Don't wait for him to call...you call him back and find out if the trailer is there, if it is what is the hold up....if he needs to have it cleaned and preped then he can pay someone overtime tonight to have it done for tomorrow. Make him tell you what the problem is....and insist on deliver tomorrow.

If he has the trailer there and it is OK (no problems with it) he can make it happen.

Gary


----------



## PDX_Doug (Nov 16, 2004)

I hate to say it Heather, but this dealer sounds a little too squirrelly for my business.









As I was reading through your post, I was thinking exactly what you hit on at the end. The dealer is trying to avoid your PDI. Makes you wonder what they are trying to hide? Is this maybe an abused FEMA trailer?
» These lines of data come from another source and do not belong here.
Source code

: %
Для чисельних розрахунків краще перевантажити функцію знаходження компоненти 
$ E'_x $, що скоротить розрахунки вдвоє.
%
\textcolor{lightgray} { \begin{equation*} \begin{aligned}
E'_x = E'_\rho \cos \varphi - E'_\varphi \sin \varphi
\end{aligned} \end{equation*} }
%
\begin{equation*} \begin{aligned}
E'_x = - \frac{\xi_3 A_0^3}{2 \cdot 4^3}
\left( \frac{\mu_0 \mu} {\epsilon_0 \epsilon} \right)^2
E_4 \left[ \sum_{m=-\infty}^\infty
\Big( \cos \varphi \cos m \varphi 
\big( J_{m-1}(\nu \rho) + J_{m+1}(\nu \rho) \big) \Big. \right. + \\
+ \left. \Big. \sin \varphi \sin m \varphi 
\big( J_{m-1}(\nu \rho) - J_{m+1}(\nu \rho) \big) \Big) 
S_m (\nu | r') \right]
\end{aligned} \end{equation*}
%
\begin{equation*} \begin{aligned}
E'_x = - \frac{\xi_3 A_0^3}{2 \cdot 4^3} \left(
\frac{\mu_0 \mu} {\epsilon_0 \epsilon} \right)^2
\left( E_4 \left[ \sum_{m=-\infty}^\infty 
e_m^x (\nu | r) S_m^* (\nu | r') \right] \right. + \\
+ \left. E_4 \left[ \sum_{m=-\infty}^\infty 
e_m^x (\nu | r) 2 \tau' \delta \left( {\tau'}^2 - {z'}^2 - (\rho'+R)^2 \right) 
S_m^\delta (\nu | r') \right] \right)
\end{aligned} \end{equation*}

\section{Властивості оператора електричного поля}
Hard to do, but at this point, I would walk away!









Happy Trails,
Doug


----------



## GoVols (Oct 7, 2005)

Sounds like they have over-promised. If the dealer just got in your OB, there are several things that the dealer installs, like the awning, propane tanks, etc. that he probably hasn't done yet.
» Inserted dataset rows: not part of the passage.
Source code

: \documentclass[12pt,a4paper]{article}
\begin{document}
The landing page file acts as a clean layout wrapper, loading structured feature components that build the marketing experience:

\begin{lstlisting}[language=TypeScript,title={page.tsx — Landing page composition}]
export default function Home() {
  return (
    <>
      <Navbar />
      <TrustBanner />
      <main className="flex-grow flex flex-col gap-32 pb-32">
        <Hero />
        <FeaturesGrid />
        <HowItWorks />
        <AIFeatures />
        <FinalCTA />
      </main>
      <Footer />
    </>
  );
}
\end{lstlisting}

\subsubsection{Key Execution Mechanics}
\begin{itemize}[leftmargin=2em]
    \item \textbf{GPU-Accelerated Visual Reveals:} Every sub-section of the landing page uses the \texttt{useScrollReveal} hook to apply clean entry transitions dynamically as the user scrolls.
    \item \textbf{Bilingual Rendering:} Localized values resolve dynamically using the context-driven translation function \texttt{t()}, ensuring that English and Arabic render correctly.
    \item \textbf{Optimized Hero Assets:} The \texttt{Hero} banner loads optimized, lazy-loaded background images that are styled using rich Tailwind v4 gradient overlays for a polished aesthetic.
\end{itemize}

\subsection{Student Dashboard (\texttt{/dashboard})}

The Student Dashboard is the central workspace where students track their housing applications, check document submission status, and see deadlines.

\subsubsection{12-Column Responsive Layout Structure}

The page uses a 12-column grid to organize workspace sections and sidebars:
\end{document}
If the trailer is on site, insist that your camper move to the front of the line, or you 'll have your hubby call in an airstrike!!


----------



## Heather (Jun 2, 2006)

Grunt0311 said:


> That being said, I think you need to hold your ground!Â Tell the dealer, if not on Saturday, then NO DEAL!Â They may think they have you, but really, if you wait until Wed, you trip is already in jeopardy.Â Just tell him, if you have to cancel the trip, you cancel the deal and find another dealer.Â If they cant get the job done, there are plenty of other ones out there! [snapback]122499[/snapback]​


I took Grunts advice and I CALLED HIM BACK. I told him that if tomorrow was not going to work then I would be pulling out of the deal (with my $15,000.00 down payment). I told him that I was not crazy about the jasmine interior anyway (no offense to those with it) and that I would just order a rig from the local dealer in the Havanna that I originally wanted. He said that he was waiting for the owner and then he (sales manager), the owner, and the PDI manager would get things cleared up. I let him know that it was not an ultimatum, just a fact.
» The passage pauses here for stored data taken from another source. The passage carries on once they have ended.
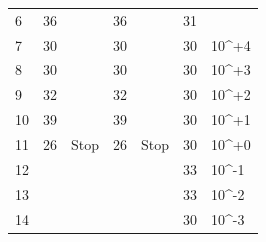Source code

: \begin{table}[!ht]
\begin{tabular}{lllllll}
		\multicolumn{1}{l|}{6}  & 36                           & \multicolumn{1}{l|}{}                              & 36                            & \multicolumn{1}{l|}{}                              & \cellcolor[HTML]{FFCC67}31 &                                                \\
		\multicolumn{1}{l|}{7}  & 30                           & \multicolumn{1}{l|}{}                              & 30                            & \multicolumn{1}{l|}{}                              & \cellcolor[HTML]{32CB00}30 & \cellcolor[HTML]{32CB00}10\textasciicircum{}+4 \\
		\multicolumn{1}{l|}{8}  & 30                           & \multicolumn{1}{l|}{}                              & 30                            & \multicolumn{1}{l|}{}                              & \cellcolor[HTML]{32CB00}30 & \cellcolor[HTML]{32CB00}10\textasciicircum{}+3 \\
		\multicolumn{1}{l|}{9}  & 32                           & \multicolumn{1}{l|}{}                              & 32                            & \multicolumn{1}{l|}{}                              & \cellcolor[HTML]{32CB00}30 & \cellcolor[HTML]{32CB00}10\textasciicircum{}+2 \\
		\multicolumn{1}{l|}{10} & 39                           & \multicolumn{1}{l|}{}                              & 39                            & \multicolumn{1}{l|}{}                              & \cellcolor[HTML]{32CB00}30 & \cellcolor[HTML]{32CB00}10\textasciicircum{}+1 \\
		\multicolumn{1}{l|}{11} & \cellcolor[HTML]{FD6864}26   & \multicolumn{1}{l|}{\cellcolor[HTML]{FD6864}Stop}  & \cellcolor[HTML]{FD6864}26    & \multicolumn{1}{l|}{\cellcolor[HTML]{FD6864}Stop}  & \cellcolor[HTML]{32CB00}30 & \cellcolor[HTML]{32CB00}10\textasciicircum{}+0 \\
		\multicolumn{1}{l|}{12} &                              & \multicolumn{1}{l|}{}                              &                               & \multicolumn{1}{l|}{}                              & \cellcolor[HTML]{32CB00}33 & \cellcolor[HTML]{32CB00}10\textasciicircum{}-1 \\
		\multicolumn{1}{l|}{13} &                              & \multicolumn{1}{l|}{}                              &                               & \multicolumn{1}{l|}{}                              & \cellcolor[HTML]{32CB00}33 & \cellcolor[HTML]{32CB00}10\textasciicircum{}-2 \\
		\multicolumn{1}{l|}{14} &                              & \multicolumn{1}{l|}{}                              &                               & \multicolumn{1}{l|}{}                              & \cellcolor[HTML]{32CB00}30 & \cellcolor[HTML]{32CB00}10\textasciicircum{}-3 \\

\end{tabular}
\end{table}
hee hee, what 'cha think... Stood up for my self huh!?!?


----------



## PDX_Doug (Nov 16, 2004)

You go, GIRL!









Keep the guard up though. Even if they 'come through', I still don't trust these guys. They are liable to suddenly become your best friends, with sweet talk and roses!

Take the roses, but insist on that thorough PDI (issues resolved before signing), and continue to stand your ground.









Happy Trails,
Doug


----------



## Fire44 (Mar 6, 2005)

Good job....

Now follow through...be nice but be firm, do a COMPLETE PDI and insist on them showing you how EVERYTHING works. You watch and then you do it several times so you know how to do it. If you can take a friend to video tape the PDI, helps in a couple of ways, if something doesn't work you have proof that it didn't work when you picked it up and if you forget how to do something you can always watch the tape.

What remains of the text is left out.